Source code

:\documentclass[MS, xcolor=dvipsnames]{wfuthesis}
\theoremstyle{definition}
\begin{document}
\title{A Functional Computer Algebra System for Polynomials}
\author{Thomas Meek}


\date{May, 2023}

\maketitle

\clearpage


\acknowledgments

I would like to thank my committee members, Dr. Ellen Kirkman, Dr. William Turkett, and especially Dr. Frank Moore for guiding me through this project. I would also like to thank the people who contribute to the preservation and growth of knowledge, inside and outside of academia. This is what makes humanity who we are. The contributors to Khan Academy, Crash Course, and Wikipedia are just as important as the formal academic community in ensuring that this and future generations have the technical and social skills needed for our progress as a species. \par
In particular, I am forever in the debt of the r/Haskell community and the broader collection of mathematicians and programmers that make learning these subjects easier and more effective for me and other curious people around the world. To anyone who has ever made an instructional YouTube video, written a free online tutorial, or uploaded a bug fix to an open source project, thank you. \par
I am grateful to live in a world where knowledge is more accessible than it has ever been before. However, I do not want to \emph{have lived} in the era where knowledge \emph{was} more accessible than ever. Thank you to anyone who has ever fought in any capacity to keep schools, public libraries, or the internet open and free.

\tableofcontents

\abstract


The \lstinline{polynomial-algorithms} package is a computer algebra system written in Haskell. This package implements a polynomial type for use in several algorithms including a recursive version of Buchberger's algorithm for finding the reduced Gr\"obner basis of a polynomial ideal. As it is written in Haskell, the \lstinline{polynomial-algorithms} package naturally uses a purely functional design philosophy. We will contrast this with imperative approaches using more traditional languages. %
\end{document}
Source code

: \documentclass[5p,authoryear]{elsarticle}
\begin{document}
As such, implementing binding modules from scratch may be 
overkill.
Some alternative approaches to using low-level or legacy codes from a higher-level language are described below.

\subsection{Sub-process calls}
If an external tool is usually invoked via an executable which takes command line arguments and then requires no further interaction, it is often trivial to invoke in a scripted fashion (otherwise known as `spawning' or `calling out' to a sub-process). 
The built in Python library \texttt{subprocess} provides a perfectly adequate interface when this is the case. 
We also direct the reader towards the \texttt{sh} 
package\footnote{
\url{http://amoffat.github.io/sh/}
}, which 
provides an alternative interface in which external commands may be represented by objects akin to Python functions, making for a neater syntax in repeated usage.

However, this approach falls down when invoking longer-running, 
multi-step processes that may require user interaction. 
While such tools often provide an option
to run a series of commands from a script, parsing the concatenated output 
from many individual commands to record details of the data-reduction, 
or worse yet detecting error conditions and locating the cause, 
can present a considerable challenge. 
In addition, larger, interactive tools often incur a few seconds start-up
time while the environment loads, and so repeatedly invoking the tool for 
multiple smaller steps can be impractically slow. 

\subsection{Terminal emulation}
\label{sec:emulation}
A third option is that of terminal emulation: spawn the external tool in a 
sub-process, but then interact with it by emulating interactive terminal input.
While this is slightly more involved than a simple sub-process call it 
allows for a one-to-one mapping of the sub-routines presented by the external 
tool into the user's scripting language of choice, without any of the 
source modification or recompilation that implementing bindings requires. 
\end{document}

:: PROBLEM STATEMENT ::
Every line of the material above must be duplicated exactly.

:: TASK RESULT ::
Source code

:\documentclass[MS, xcolor=dvipsnames]{wfuthesis}
\theoremstyle{definition}
\begin{document}
\title{A Functional Computer Algebra System for Polynomials}
\author{Thomas Meek}


\date{May, 2023}

\maketitle

\clearpage


\acknowledgments

I would like to thank my committee members, Dr. Ellen Kirkman, Dr. William Turkett, and especially Dr. Frank Moore for guiding me through this project. I would also like to thank the people who contribute to the preservation and growth of knowledge, inside and outside of academia. This is what makes humanity who we are. The contributors to Khan Academy, Crash Course, and Wikipedia are just as important as the formal academic community in ensuring that this and future generations have the technical and social skills needed for our progress as a species. \par
In particular, I am forever in the debt of the r/Haskell community and the broader collection of mathematicians and programmers that make learning these subjects easier and more effective for me and other curious people around the world. To anyone who has ever made an instructional YouTube video, written a free online tutorial, or uploaded a bug fix to an open source project, thank you. \par
I am grateful to live in a world where knowledge is more accessible than it has ever been before. However, I do not want to \emph{have lived} in the era where knowledge \emph{was} more accessible than ever. Thank you to anyone who has ever fought in any capacity to keep schools, public libraries, or the internet open and free.

\tableofcontents

\abstract


The \lstinline{polynomial-algorithms} package is a computer algebra system written in Haskell. This package implements a polynomial type for use in several algorithms including a recursive version of Buchberger's algorithm for finding the reduced Gr\"obner basis of a polynomial ideal. As it is written in Haskell, the \lstinline{polynomial-algorithms} package naturally uses a purely functional design philosophy. We will contrast this with imperative approaches using more traditional languages. %
\end{document}
Source code

: \documentclass[5p,authoryear]{elsarticle}
\begin{document}
As such, implementing binding modules from scratch may be 
overkill.
Some alternative approaches to using low-level or legacy codes from a higher-level language are described below.

\subsection{Sub-process calls}
If an external tool is usually invoked via an executable which takes command line arguments and then requires no further interaction, it is often trivial to invoke in a scripted fashion (otherwise known as `spawning' or `calling out' to a sub-process). 
The built in Python library \texttt{subprocess} provides a perfectly adequate interface when this is the case. 
We also direct the reader towards the \texttt{sh} 
package\footnote{
\url{http://amoffat.github.io/sh/}
}, which 
provides an alternative interface in which external commands may be represented by objects akin to Python functions, making for a neater syntax in repeated usage.

However, this approach falls down when invoking longer-running, 
multi-step processes that may require user interaction. 
While such tools often provide an option
to run a series of commands from a script, parsing the concatenated output 
from many individual commands to record details of the data-reduction, 
or worse yet detecting error conditions and locating the cause, 
can present a considerable challenge. 
In addition, larger, interactive tools often incur a few seconds start-up
time while the environment loads, and so repeatedly invoking the tool for 
multiple smaller steps can be impractically slow. 

\subsection{Terminal emulation}
\label{sec:emulation}
A third option is that of terminal emulation: spawn the external tool in a 
sub-process, but then interact with it by emulating interactive terminal input.
While this is slightly more involved than a simple sub-process call it 
allows for a one-to-one mapping of the sub-routines presented by the external 
tool into the user's scripting language of choice, without any of the 
source modification or recompilation that implementing bindings requires. 
\end{document}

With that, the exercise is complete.